OLPA treatment correlates with the formation of the diunsaturated phospholipid species such as DOPC (Fig. 3C and Fig. S2). This is not a surprising observation because OLPA is a central molecule both in the remodeling and de novo synthesis of phospholipids, as a substrate for acyltransferases and transacylases (Yamashita et al., 2014). In this context, OLPA can be used both as an Ole donor and acceptor, therefore resulting in the formation of the DOPC that bears two oleic acyl chains.
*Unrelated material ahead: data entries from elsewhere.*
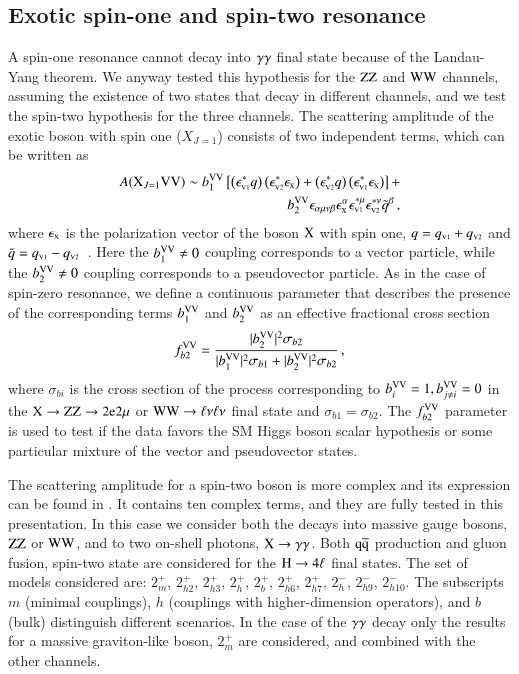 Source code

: \subsection{Exotic spin-one and spin-two resonance}
A spin-one resonance cannot decay into $\gamma\gamma$ final state because
of the Landau-Yang theorem. We anyway tested this hypothesis for the
$\mathrm{Z}\mathrm{Z}$ and $\mathrm{W}\mathrm{W}$ channels, assuming the existence of two states
that decay in different channels, and we test the spin-two hypothesis
for the three channels.  The scattering amplitude of the exotic boson
with spin one ($X_{J=1}$) consists of two independent terms, which can
be written as
%
\begin{eqnarray}
A(\mathrm{X}_{J=1} \mathrm{V}\mathrm{V}) \sim b_{1}^{\mathrm{V}\mathrm{V}}  \left[ \left(\epsilon_{\scriptscriptstyle\mathrm{V}1}^{*}q\right)\left(\epsilon_{\scriptscriptstyle\mathrm{V}2}^{*}\epsilon_{\scriptscriptstyle\mathrm{X}}\right) +
\left(\epsilon_{\scriptscriptstyle\mathrm{V}2}^{*}q\right)\left(\epsilon_{\scriptscriptstyle\mathrm{V}1}^{*}\epsilon_{\scriptscriptstyle\mathrm{X}}\right) \right] + \\ \nonumber 
b_{2}^{\mathrm{V}\mathrm{V}}  \epsilon_{\alpha\mu\nu\beta}\epsilon_{\scriptscriptstyle\mathrm{X}}^{\alpha}\epsilon_{\scriptscriptstyle\mathrm{V}1}^{*\mu}\epsilon_{\scriptscriptstyle\mathrm{V}2}^{*\nu}{\tilde q}^{\beta} \,,
\label{eq:ampl-spin1} 
\end{eqnarray}
%
where $\epsilon_{\scriptscriptstyle\mathrm{X}}$ is the polarization vector of the boson $\mathrm{X}$
with spin one, ${q}=q_{\scriptscriptstyle\mathrm{V}1}+q_{\scriptscriptstyle\mathrm{V}2}$ and ${\tilde
  q}=q_{\scriptscriptstyle\mathrm{V}1}-q_{\scriptscriptstyle\mathrm{V}2}$~\cite{Gao:2010qx, Bolognesi:2012mm}.
Here the $b_{1}^{\mathrm{V}\mathrm{V}} \neq 0$ coupling corresponds to a vector
particle, while the $b_{2}^{\mathrm{V}\mathrm{V}}\neq 0$ coupling corresponds to a
pseudovector particle.
As in the case of spin-zero resonance, we define a continuous parameter
that describes the presence of the corresponding terms $b_{1}^{\mathrm{V}\mathrm{V}} $ and 
$b_{2}^{\mathrm{V}\mathrm{V}}$ as an effective fractional cross section
%
\begin{eqnarray}
f_{b2}^{\mathrm{V}\mathrm{V}}  = \frac{|b_{2}^{\mathrm{V}\mathrm{V}} |^2 \sigma_{b2}}{|b_{1}^{\mathrm{V}\mathrm{V}} |^2 \sigma_{b1} + |b_{2}^{\mathrm{V}\mathrm{V}}|^2 \sigma_{b2}} \,,
\label{eq:fa_definitions_spin1}
\end{eqnarray}
%
where $\sigma_{bi}$ is the cross section of the process corresponding 
to $b_{i}^{\mathrm{V}\mathrm{V}}  = 1, b^{\mathrm{V}\mathrm{V}}_{j \neq i} = 0$ in the 
$\mathrm{X}\to\mathrm{Z}\mathrm{Z}\to2\mathrm{e}2\mu$ or $\mathrm{W}\mathrm{W}\to\ell\nu\ell\nu$ final state and $\sigma_{b1} = \sigma_{b2}$.
The $f_{b2}^{\mathrm{V}\mathrm{V}}$ parameter is used to test if the data favors the SM Higgs boson 
scalar hypothesis or some particular mixture of the vector and pseudovector states.

The scattering amplitude for a spin-two boson is more complex and its
expression can be found in \cite{PASICHEP14}.  It contains ten complex
terms, and they are fully tested in this presentation.  In this case
we consider both the decays into massive gauge bosons, $\mathrm{Z}\mathrm{Z}$ or
$\mathrm{W}\mathrm{W}$, and to two on-shell photons, $\mathrm{X}\to\gamma\gamma$. Both $\mathrm{\mathrm{q}\mathrm{\overline{q}}}$
production and gluon fusion, spin-two state are considered for the
$\mathrm{H}\to4\ell$ final states. The set of models considered are:
$2_m^+$, $2_{h2}^+$, $2_{h3}^+$, $2_h^+$, $2_b^+$, $2_{h6}^+$,
$2_{h7}^+$, $2_h^-$, $2_{h9}^-$, $2_{h10}^-$.  The subscripts $m$
(minimal couplings), $h$ (couplings with higher-dimension operators),
and $b$ (bulk) distinguish different scenarios.  In the case of the
$\gamma\gamma$ decay only the results for a massive graviton-like boson,
$2_m^+$ are considered, and combined with the other channels.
Diunsaturated phosphatidylcholine such as DOPC, thanks to their two monounsaturated chains, generate more packing defects and surface voids in the bilayer than the cylindrical disaturated phosphatidylcholine DMPC (Vamparys et al., 2013; Fig. 5C,D). We have already demonstrated that Gcs1p can bind avidly to liposomes made of DOPC, but also to liposomes elaborated with phosphatidylcholine purified from hem1Δ cells grown in the presence of δ-ALA (Payet et al., 2013; 55% diunsaturated species, Fig. 3E). By contrast, Gcs1p recruitment was low to liposomes elaborated with DMPC or phosphatidylcholine species isolated from hem1Δ cells grown under SFA-accumulation (Payet et al., 2013; 5% diunsaturated species, Fig. 3E). These observations are very consistent with the mechanism for membrane recruitment of Gcs1p in yeast and its mammalian homologue ArfGAP1. These two proteins sense membrane curvature via their common ALPS motif (Bigay et al., 2005), which inserts hydrophobic residues into large surface voids/clefts into the bilayer (Vanni et al., 2014, 2013). The data reported in this study both in vivo (Fig. 4B), in vitro (Fig. 4C) and in silico (Fig. 5C,D) suggest that OLPA restores normal vesicular budding, and therefore plasma-membrane protein delivery to their final destination, by favoring the production of diunsaturated phospholipids species.
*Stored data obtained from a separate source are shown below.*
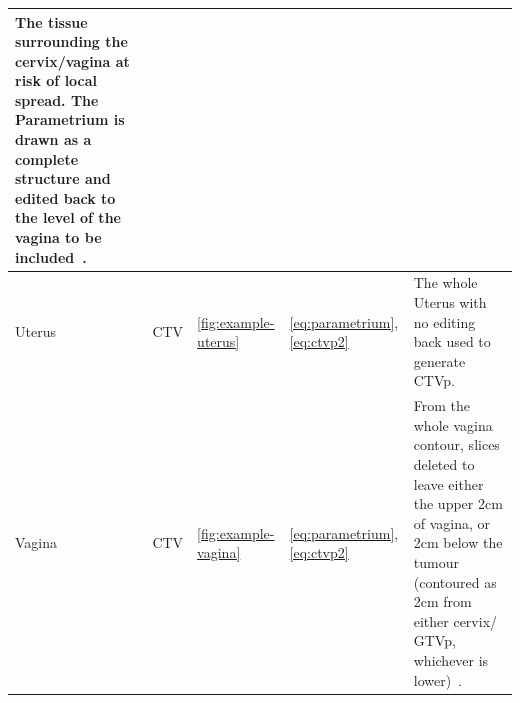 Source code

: \documentclass[11pt,twoside]{report}
\begin{document}
\begin{landscape}
\begin{table}[h!]
\begin{tabularx}{\linewidth}{l l l l X}
      The tissue surrounding the cervix/vagina at risk of local spread. The Parametrium is drawn as a complete structure and edited back to the level of the vagina to be included~\cite{AMLART-data}. \\
      \midrule
      Uterus & CTV & \ref{fig:example-uterus} & \ref{eq:parametrium}, \ref{eq:ctvp2} & The whole Uterus with no editing back used to generate CTVp. \\
      \midrule
      Vagina & CTV & \ref{fig:example-vagina} & \ref{eq:parametrium}, \ref{eq:ctvp2} & From the whole vagina contour, slices deleted to leave either the upper 2cm of vagina, or 2cm below the tumour (contoured as 2cm from either cervix/ GTVp, whichever is lower)~\cite{AMLART-data}. \\
      \bottomrule
    \end{tabularx}
  \end{table}
  

\end{landscape}
\end{document}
The hypersensitivity of Gcs1 and ArfGAP1 to lipid packing makes them acute reporters of changes in the packing properties of cellular membranes, but this does not imply that these changes affect only these proteins. In fact, any protein that uses hydrophobic membrane insertion should be sensitive to the level of unsaturated lipids. However, the degree of sensitivity depends on the balance between different modes of membrane interaction. For example, the amphipathic protein α-synuclein is not only sensitive to lipid packing but also to the presence of anionic lipids owing to its highly charged character (Pranke et al., 2011), which complicates the analysis. This is why we focused here on the ALPS protein Gcs1p.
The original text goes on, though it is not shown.